Five years ago, Island County commissioners banned net-pen salmon farming in the county.
It wasn’t an easy move for commissioners since it involved taking on the state. The state Department of Ecology initially said that the Shoreline Management Act would require the county to allow net-pen aquaculture. After much negotiating, the Department of Ecology reversed its decision and said the county could ban fish farming from its waters — but only temporarily.
The county commissioners came out against net pens after hearing overwhelming public support for proposed restriction on fish farming, which many felt was potentially harmful to the environment and an accident waiting to happen.
The accident happened Aug. 19 off of Cypress Island, located across Guemes Channel from Anacortes. Due to a purported lack of maintenance, 110 tons of mussels and plants accumulated and caused a pen collapse that released about 250,000 non-native Atlantic salmon into Puget Sound, the Department of Natural Resources, Ecology and Fish and Wildlife said in a joint report.
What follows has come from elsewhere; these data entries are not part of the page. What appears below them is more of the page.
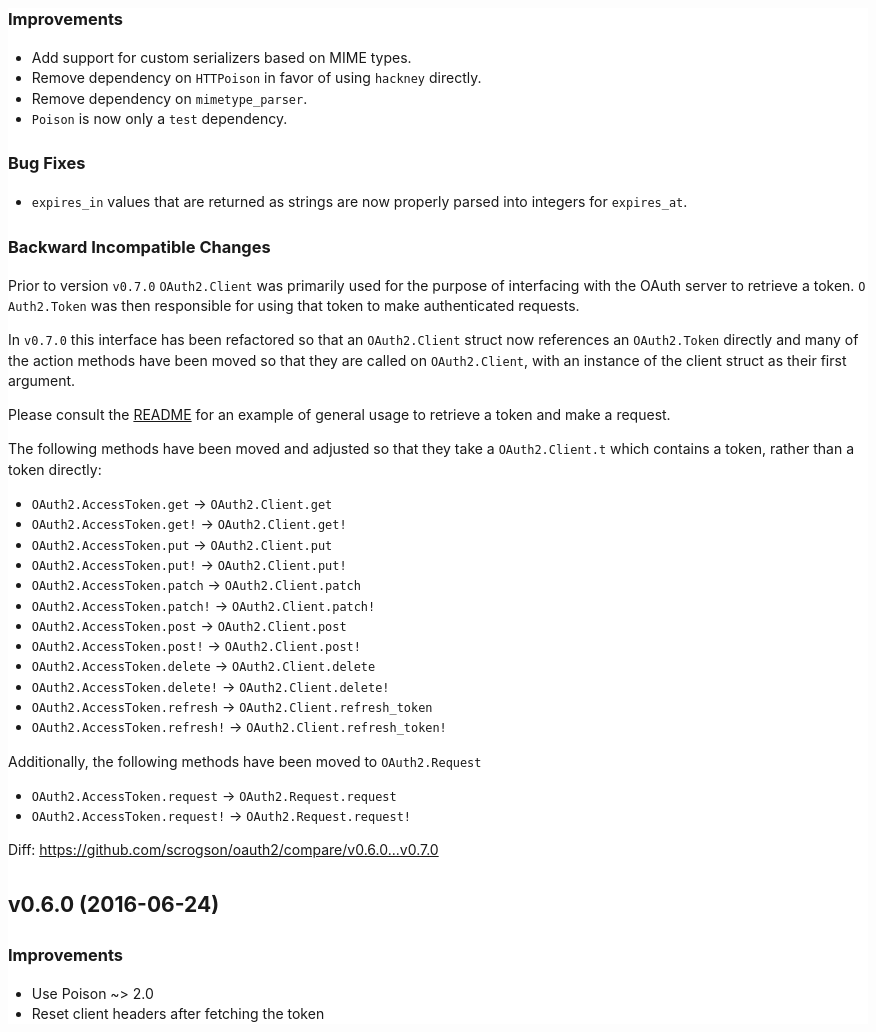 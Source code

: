 ### Improvements

- Add support for custom serializers based on MIME types.
- Remove dependency on `HTTPoison` in favor of using `hackney` directly.
- Remove dependency on `mimetype_parser`.
- `Poison` is now only a `test` dependency.

### Bug Fixes

- `expires_in` values that are returned as strings are now properly parsed into integers for `expires_at`.

### Backward Incompatible Changes

Prior to version `v0.7.0` `OAuth2.Client` was primarily used for the purpose
of interfacing with the OAuth server to retrieve a token. `OAuth2.Token` was
then responsible for using that token to make authenticated requests.

In `v0.7.0` this interface has been refactored so that an `OAuth2.Client` struct
now references an `OAuth2.Token` directly and many of the action methods have
been moved so that they are called on `OAuth2.Client`, with an instance of the
client struct as their first argument.

Please consult the [README](https://github.com/scrogson/oauth2/blob/v0.7.0/README.md) for an example of general usage to retrieve a token and make a request.

The following methods have been moved and adjusted so that they take a `OAuth2.Client.t` which contains a token, rather than a token directly:

- `OAuth2.AccessToken.get` -> `OAuth2.Client.get`
- `OAuth2.AccessToken.get!` -> `OAuth2.Client.get!`
- `OAuth2.AccessToken.put` -> `OAuth2.Client.put`
- `OAuth2.AccessToken.put!` -> `OAuth2.Client.put!`
- `OAuth2.AccessToken.patch` -> `OAuth2.Client.patch`
- `OAuth2.AccessToken.patch!` -> `OAuth2.Client.patch!`
- `OAuth2.AccessToken.post` -> `OAuth2.Client.post`
- `OAuth2.AccessToken.post!` -> `OAuth2.Client.post!`
- `OAuth2.AccessToken.delete` -> `OAuth2.Client.delete`
- `OAuth2.AccessToken.delete!` -> `OAuth2.Client.delete!`
- `OAuth2.AccessToken.refresh` -> `OAuth2.Client.refresh_token`
- `OAuth2.AccessToken.refresh!` -> `OAuth2.Client.refresh_token!`

Additionally, the following methods have been moved to `OAuth2.Request`

- `OAuth2.AccessToken.request` -> `OAuth2.Request.request`
- `OAuth2.AccessToken.request!` -> `OAuth2.Request.request!`

Diff: https://github.com/scrogson/oauth2/compare/v0.6.0...v0.7.0

## v0.6.0 (2016-06-24)

### Improvements

- Use Poison ~> 2.0
- Reset client headers after fetching the token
State lawmakers now see the wisdom in the stand Island County and other Puget-Sound-region counties took against this type of aquaculture.
Last week, the state Senate passed a bill to protect the state’s waters by phasing out Atlantic salmon net-pen farming by prohibiting the Department of Natural Resources from entering into a new lease or other aquatic lands use authorization that involves Atlantic salmon. Additionally, DNR would not be allowed to renew or extend an existing lease that involves Atlantic salmon farming.
Existing leases would terminate by 2025.
More than two thirds of the Senate voted in favor of the bill, including Sen. Barbara Bailey, R-Oak Harbor. Gov. Jay Inslee endorsed the bill, saying net-pen farming is “a risk that is intolerable.”
The bill heads to the House, where lawmakers should follow suit and pass it as soon as possible. The risk that net pens and Atlantic salmon pose to native salmon is just too great.